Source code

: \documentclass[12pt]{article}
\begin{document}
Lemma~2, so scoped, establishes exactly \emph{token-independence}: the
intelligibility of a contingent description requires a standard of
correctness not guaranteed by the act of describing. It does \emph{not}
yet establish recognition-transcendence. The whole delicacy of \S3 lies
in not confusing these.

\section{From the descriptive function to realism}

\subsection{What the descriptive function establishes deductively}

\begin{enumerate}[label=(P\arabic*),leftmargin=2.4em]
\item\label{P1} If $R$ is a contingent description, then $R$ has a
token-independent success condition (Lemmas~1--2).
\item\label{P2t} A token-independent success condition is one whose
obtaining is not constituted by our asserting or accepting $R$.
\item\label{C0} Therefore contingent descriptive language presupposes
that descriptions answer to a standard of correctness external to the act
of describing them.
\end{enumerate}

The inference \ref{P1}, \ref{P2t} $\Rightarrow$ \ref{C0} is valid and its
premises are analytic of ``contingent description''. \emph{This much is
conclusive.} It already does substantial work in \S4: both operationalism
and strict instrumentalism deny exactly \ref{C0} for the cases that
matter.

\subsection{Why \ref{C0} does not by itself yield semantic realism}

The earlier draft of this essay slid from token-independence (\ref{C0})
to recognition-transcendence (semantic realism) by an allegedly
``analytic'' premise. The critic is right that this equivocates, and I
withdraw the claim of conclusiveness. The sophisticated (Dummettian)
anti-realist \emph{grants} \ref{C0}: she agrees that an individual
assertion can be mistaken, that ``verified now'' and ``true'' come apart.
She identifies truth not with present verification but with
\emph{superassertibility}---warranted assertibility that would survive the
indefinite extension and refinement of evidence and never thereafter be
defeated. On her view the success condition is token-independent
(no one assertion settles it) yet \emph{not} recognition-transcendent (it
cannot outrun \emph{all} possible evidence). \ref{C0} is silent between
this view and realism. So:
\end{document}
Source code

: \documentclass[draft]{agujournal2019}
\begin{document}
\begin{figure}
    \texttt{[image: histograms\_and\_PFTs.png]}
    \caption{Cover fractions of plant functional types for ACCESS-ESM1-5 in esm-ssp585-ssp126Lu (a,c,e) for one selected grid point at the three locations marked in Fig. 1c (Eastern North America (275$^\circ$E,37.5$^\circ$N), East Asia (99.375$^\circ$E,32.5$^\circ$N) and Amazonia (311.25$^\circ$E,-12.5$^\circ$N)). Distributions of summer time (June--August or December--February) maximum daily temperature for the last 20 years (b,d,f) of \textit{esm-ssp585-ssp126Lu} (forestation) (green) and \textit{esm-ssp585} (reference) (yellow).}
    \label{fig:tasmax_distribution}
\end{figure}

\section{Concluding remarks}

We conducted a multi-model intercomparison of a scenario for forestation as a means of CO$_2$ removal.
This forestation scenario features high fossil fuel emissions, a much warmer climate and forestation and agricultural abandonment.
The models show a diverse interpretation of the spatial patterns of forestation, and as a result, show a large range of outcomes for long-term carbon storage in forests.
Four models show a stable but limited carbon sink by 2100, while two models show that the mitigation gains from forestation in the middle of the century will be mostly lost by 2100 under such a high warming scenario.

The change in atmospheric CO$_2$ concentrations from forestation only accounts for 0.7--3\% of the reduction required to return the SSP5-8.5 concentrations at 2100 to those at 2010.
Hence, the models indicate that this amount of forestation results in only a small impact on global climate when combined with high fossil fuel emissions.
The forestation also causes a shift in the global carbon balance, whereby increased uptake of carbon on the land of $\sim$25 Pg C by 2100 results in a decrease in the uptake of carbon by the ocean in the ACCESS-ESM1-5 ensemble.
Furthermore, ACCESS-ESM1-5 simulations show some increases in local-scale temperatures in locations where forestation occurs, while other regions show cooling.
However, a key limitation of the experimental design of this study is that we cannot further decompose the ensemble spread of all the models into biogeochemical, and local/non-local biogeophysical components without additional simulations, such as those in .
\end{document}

# Your instructions:
If a line of the records includes the string "fossil", copy it out.

# Result of this task:
This forestation scenario features high fossil fuel emissions, a much warmer climate and forestation and agricultural abandonment.
Hence, the models indicate that this amount of forestation results in only a small impact on global climate when combined with high fossil fuel emissions.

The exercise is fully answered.